__Source texts of formatted documents__:
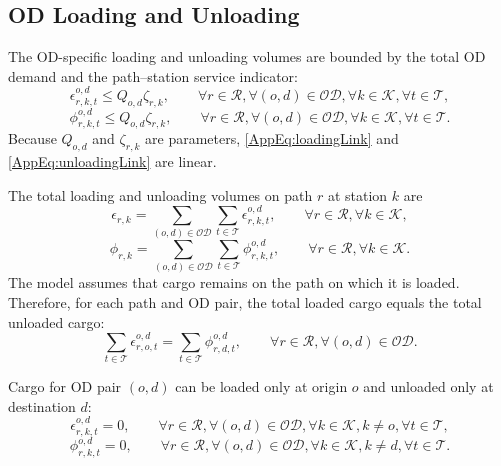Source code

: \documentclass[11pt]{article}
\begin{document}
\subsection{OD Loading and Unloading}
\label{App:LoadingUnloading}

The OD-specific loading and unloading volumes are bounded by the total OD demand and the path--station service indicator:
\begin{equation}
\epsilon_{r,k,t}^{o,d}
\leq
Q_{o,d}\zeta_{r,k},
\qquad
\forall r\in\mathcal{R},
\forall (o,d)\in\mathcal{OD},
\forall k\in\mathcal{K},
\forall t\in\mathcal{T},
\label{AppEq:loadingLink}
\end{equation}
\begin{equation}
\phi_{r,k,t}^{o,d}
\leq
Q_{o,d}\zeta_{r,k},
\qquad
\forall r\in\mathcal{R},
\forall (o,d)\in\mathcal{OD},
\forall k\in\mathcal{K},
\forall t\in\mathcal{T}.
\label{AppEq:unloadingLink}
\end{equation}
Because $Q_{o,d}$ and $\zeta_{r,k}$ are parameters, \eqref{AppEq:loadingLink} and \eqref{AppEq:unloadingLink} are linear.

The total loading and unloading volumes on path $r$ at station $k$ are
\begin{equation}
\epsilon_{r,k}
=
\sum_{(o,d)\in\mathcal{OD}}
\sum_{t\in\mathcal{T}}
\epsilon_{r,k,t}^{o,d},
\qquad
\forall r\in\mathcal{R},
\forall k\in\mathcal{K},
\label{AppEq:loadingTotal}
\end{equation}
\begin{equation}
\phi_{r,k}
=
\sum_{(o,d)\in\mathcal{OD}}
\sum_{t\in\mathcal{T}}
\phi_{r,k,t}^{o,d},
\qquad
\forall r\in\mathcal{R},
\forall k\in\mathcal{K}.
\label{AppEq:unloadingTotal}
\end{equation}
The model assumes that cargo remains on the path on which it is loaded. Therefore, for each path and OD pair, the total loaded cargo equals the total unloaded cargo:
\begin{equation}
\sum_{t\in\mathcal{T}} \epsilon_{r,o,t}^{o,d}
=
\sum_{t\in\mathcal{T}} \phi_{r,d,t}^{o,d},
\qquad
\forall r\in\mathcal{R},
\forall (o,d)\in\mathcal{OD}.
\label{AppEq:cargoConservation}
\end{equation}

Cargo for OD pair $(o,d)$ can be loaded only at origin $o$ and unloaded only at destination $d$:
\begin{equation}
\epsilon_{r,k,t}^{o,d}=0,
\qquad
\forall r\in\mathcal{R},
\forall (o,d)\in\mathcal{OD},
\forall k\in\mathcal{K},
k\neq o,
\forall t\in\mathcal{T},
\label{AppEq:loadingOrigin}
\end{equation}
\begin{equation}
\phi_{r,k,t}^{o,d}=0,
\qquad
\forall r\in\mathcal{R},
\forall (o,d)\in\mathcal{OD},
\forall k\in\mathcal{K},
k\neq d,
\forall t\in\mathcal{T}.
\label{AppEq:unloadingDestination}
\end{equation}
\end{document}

==

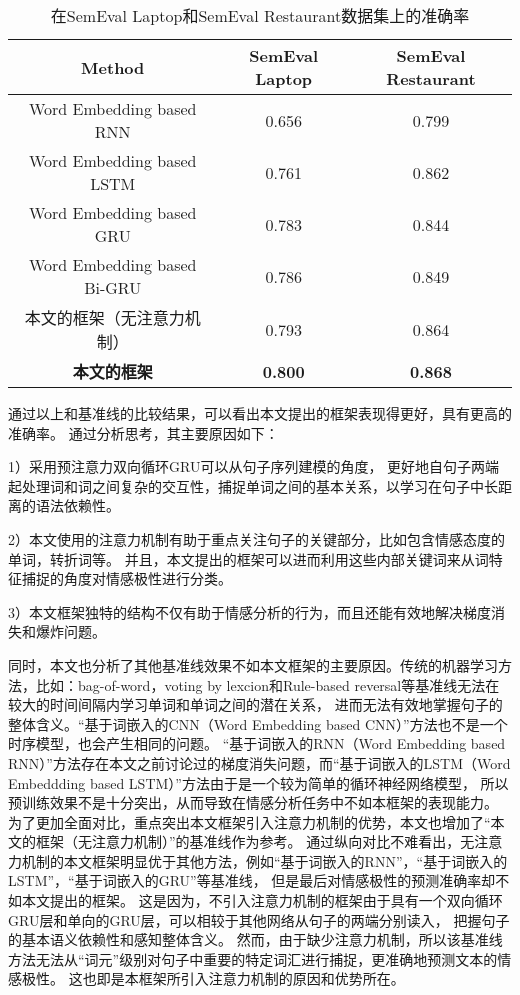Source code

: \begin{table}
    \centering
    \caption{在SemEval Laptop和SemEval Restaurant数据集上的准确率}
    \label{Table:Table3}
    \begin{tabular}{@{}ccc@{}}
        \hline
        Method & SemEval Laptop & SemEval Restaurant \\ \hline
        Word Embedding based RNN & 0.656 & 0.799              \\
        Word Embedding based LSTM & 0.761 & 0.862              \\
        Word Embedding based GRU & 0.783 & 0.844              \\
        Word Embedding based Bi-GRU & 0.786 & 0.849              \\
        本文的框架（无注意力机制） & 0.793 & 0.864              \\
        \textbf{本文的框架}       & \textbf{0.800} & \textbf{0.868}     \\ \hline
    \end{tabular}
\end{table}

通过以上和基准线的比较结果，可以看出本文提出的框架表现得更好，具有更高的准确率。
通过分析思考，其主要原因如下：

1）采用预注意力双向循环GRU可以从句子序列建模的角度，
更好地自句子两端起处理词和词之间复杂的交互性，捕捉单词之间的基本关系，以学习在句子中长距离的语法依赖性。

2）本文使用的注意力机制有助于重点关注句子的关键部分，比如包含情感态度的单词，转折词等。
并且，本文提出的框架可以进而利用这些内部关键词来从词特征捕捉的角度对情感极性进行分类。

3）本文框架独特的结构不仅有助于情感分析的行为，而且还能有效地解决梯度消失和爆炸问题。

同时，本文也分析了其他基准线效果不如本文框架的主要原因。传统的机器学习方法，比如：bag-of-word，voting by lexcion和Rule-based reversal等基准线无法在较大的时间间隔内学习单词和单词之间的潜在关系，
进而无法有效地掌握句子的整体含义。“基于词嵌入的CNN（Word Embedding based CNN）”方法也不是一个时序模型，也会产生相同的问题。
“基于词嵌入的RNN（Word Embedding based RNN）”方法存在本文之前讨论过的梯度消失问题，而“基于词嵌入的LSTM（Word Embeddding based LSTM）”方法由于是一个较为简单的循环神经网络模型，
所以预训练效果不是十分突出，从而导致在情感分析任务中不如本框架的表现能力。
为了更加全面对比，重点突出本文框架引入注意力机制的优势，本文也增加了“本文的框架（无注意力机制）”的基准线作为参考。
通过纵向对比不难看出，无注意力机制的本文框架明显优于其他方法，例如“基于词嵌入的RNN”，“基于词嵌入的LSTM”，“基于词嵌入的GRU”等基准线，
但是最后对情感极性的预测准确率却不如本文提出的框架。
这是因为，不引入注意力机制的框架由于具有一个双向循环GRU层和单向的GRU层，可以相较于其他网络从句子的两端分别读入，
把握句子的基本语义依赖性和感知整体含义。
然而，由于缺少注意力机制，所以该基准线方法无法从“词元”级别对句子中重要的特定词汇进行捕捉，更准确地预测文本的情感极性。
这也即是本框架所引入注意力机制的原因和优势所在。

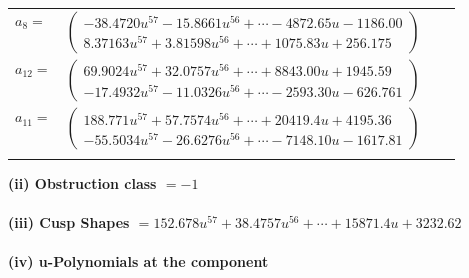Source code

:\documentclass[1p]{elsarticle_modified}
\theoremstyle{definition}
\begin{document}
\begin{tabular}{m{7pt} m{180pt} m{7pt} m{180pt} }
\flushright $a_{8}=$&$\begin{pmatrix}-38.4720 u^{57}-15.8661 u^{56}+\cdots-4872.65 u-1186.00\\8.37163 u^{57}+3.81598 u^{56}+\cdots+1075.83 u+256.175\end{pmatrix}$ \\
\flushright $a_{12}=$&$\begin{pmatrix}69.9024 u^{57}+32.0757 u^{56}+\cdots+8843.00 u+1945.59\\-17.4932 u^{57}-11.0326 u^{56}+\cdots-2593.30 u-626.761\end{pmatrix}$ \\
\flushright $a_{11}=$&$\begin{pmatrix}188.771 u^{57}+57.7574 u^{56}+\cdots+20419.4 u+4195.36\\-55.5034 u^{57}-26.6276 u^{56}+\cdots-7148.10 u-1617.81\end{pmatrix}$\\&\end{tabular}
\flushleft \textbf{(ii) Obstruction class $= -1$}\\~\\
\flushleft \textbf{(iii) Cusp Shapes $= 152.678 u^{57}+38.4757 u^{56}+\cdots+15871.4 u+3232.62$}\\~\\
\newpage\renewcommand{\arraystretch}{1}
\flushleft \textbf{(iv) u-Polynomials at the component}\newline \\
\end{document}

* * *

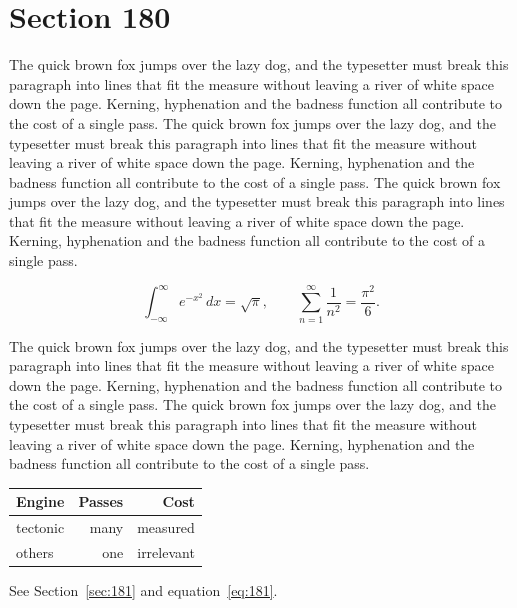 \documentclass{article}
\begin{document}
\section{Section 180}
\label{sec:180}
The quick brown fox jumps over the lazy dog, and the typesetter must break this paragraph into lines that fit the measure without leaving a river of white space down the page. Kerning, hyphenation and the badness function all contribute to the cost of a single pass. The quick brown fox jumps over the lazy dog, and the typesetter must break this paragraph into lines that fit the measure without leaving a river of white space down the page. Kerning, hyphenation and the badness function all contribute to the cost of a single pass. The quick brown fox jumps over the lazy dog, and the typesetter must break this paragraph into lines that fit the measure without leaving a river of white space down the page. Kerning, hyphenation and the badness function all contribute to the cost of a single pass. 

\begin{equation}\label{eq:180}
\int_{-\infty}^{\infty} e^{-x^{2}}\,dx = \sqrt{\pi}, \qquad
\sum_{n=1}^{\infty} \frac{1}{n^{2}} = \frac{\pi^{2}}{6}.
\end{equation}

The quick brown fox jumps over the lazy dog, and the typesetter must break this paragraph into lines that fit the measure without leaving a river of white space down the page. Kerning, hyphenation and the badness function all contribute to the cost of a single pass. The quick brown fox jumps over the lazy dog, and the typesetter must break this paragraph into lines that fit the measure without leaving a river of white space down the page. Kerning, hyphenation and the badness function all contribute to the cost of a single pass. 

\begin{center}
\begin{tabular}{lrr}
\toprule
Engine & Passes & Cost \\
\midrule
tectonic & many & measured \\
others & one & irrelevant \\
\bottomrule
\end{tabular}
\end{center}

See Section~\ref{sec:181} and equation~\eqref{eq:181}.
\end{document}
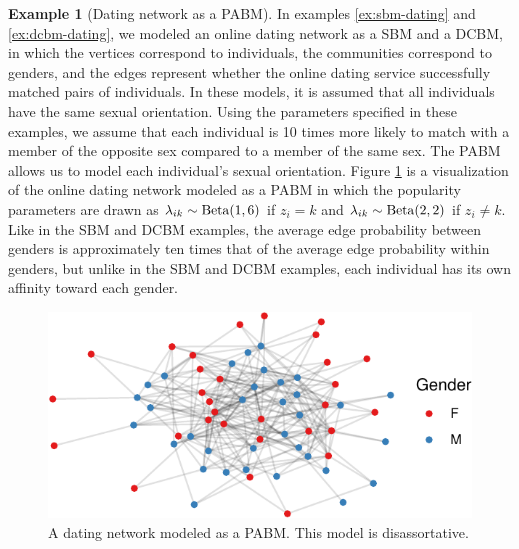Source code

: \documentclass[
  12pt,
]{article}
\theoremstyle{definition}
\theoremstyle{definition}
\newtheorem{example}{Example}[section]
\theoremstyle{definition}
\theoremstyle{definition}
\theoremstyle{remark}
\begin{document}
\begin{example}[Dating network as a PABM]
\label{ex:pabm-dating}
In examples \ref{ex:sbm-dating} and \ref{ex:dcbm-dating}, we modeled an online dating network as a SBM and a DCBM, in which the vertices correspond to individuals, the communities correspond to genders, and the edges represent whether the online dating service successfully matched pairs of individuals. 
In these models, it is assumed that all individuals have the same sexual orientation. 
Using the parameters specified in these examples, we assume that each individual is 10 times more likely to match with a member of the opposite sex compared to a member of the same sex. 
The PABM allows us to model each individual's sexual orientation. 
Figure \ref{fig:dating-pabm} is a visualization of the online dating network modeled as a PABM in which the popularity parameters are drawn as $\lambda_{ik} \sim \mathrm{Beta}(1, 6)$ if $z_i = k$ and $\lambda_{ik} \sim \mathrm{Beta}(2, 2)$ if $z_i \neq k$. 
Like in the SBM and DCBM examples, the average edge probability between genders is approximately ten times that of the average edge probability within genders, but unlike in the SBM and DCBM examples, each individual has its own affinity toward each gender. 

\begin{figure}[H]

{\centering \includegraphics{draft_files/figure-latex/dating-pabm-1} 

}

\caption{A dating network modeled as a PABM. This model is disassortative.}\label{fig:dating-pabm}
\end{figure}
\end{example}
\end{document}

__Exercise description__:
Copy out each line of the data that includes the string "本文的框架".

__Answer space__:
        本文的框架（无注意力机制） & 0.793 & 0.864              \\
        \textbf{本文的框架}       & \textbf{0.800} & \textbf{0.868}     \\ \hline
为了更加全面对比，重点突出本文框架引入注意力机制的优势，本文也增加了“本文的框架（无注意力机制）”的基准线作为参考。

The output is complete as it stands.